_PROBLEM_
State how many lines in the listing below hold "Cache", with no other words.

[Opening RECORDS FOR THE TASK section]

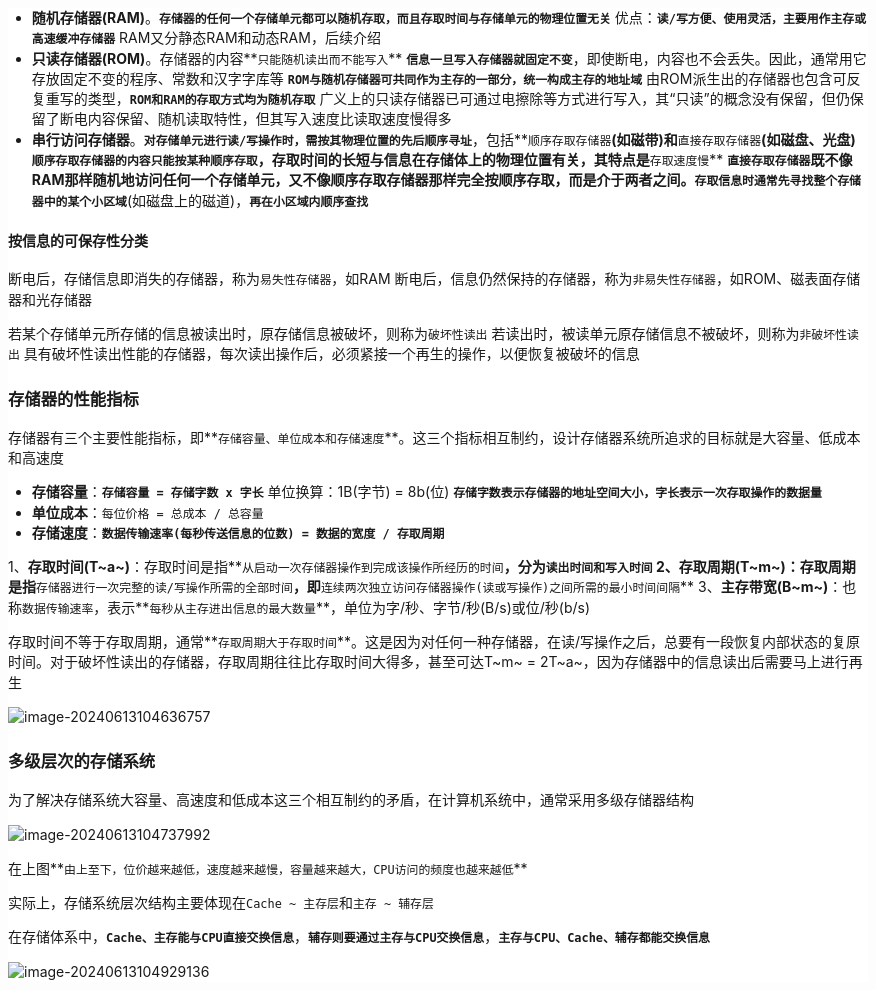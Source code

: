 - **随机存储器(RAM)**。**`存储器的任何一个存储单元都可以随机存取，而且存取时间与存储单元的物理位置无关`**
  优点：**`读/写方便、使用灵活，主要用作主存或高速缓冲存储器`**
  RAM又分静态RAM和动态RAM，后续介绍
- **只读存储器(ROM)**。存储器的内容**`只能随机读出而不能写入`**
  **`信息一旦写入存储器就固定不变`**，即使断电，内容也不会丢失。因此，通常用它存放固定不变的程序、常数和汉字字库等
  **`ROM与随机存储器可共同作为主存的一部分，统一构成主存的地址域`**
  由ROM派生出的存储器也包含可反复重写的类型，**`ROM和RAM的存取方式均为随机存取`**
  广义上的只读存储器已可通过电擦除等方式进行写入，其“只读”的概念没有保留，但仍保留了断电内容保留、随机读取特性，但其写入速度比读取速度慢得多
- **串行访问存储器**。**`对存储单元进行读/写操作时，需按其物理位置的先后顺序寻址`**，包括**`顺序存取存储器`**(如磁带)和**`直接存取存储器`**(如磁盘、光盘)
  **`顺序存取存储器的内容只能按某种顺序存取`**，存取时间的⻓短与信息在存储体上的物理位置有关，其特点是**`存取速度慢`**
  **`直接存取存储器`**既不像RAM那样随机地访问任何一个存储单元，又不像顺序存取存储器那样完全按顺序存取，而是介于两者之间。**`存取信息时通常先寻找整个存储器中的某个小区域`**(如磁盘上的磁道)，**`再在小区域内顺序查找`**

#### 按信息的可保存性分类

断电后，存储信息即消失的存储器，称为`易失性存储器`，如RAM
断电后，信息仍然保持的存储器，称为`非易失性存储器`，如ROM、磁表面存储器和光存储器

若某个存储单元所存储的信息被读出时，原存储信息被破坏，则称为`破坏性读出`
若读出时，被读单元原存储信息不被破坏，则称为`非破坏性读出`
具有破坏性读出性能的存储器，每次读出操作后，必须紧接一个再生的操作，以便恢复被破坏的信息

### 存储器的性能指标

存储器有三个主要性能指标，即**`存储容量、单位成本和存储速度`**。这三个指标相互制约，设计存储器系统所追求的目标就是大容量、低成本和高速度

- **存储容量**：**`存储容量 = 存储字数 x 字⻓`**
  单位换算：1B(字节) = 8b(位)
  **`存储字数表示存储器的地址空间大小，字⻓表示一次存取操作的数据量`**
- **单位成本**：`每位价格 = 总成本 / 总容量`
- **存储速度**：**`数据传输速率(每秒传送信息的位数) = 数据的宽度 / 存取周期`**

1、**存取时间(T~a~)**：存取时间是指**`从启动一次存储器操作到完成该操作所经历的时间`**，分为`读出时间和写入时间`
2、**存取周期(T~m~)**：存取周期是指**`存储器进行一次完整的读/写操作所需的全部时间`**，即**`连续两次独立访问存储器操作(读或写操作)之间所需的最小时间间隔`**
3、**主存带宽(B~m~)**：也称`数据传输速率`，表示**`每秒从主存进出信息的最大数量`**，单位为字/秒、字节/秒(B/s)或位/秒(b/s)

存取时间不等于存取周期，通常**`存取周期大于存取时间`**。这是因为对任何一种存储器，在读/写操作之后，总要有一段恢复内部状态的复原时间。对于破坏性读出的存储器，存取周期往往比存取时间大得多，甚至可达T~m~ = 2T~a~，因为存储器中的信息读出后需要⻢上进行再生

![image-20240613104636757](https://gitee.com/DuxianQAQ/picture/raw/master/image-20240613104636757.png)

### 多级层次的存储系统

为了解决存储系统大容量、高速度和低成本这三个相互制约的矛盾，在计算机系统中，通常采用多级存储器结构

![image-20240613104737992](https://gitee.com/DuxianQAQ/picture/raw/master/image-20240613104737992.png)

在上图**`由上至下，位价越来越低，速度越来越慢，容量越来越大，CPU访问的频度也越来越低`**

实际上，存储系统层次结构主要体现在`Cache ~ 主存层`和`主存 ~ 辅存层`

在存储体系中，**`Cache、主存能与CPU直接交换信息`**，**`辅存则要通过主存与CPU交换信息`**，**`主存与CPU、Cache、辅存都能交换信息`**

![image-20240613104929136](https://gitee.com/DuxianQAQ/picture/raw/master/image-20240613104929136.png)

[Closing RECORDS FOR THE TASK section]

_EXERCISE OUTPUT_
2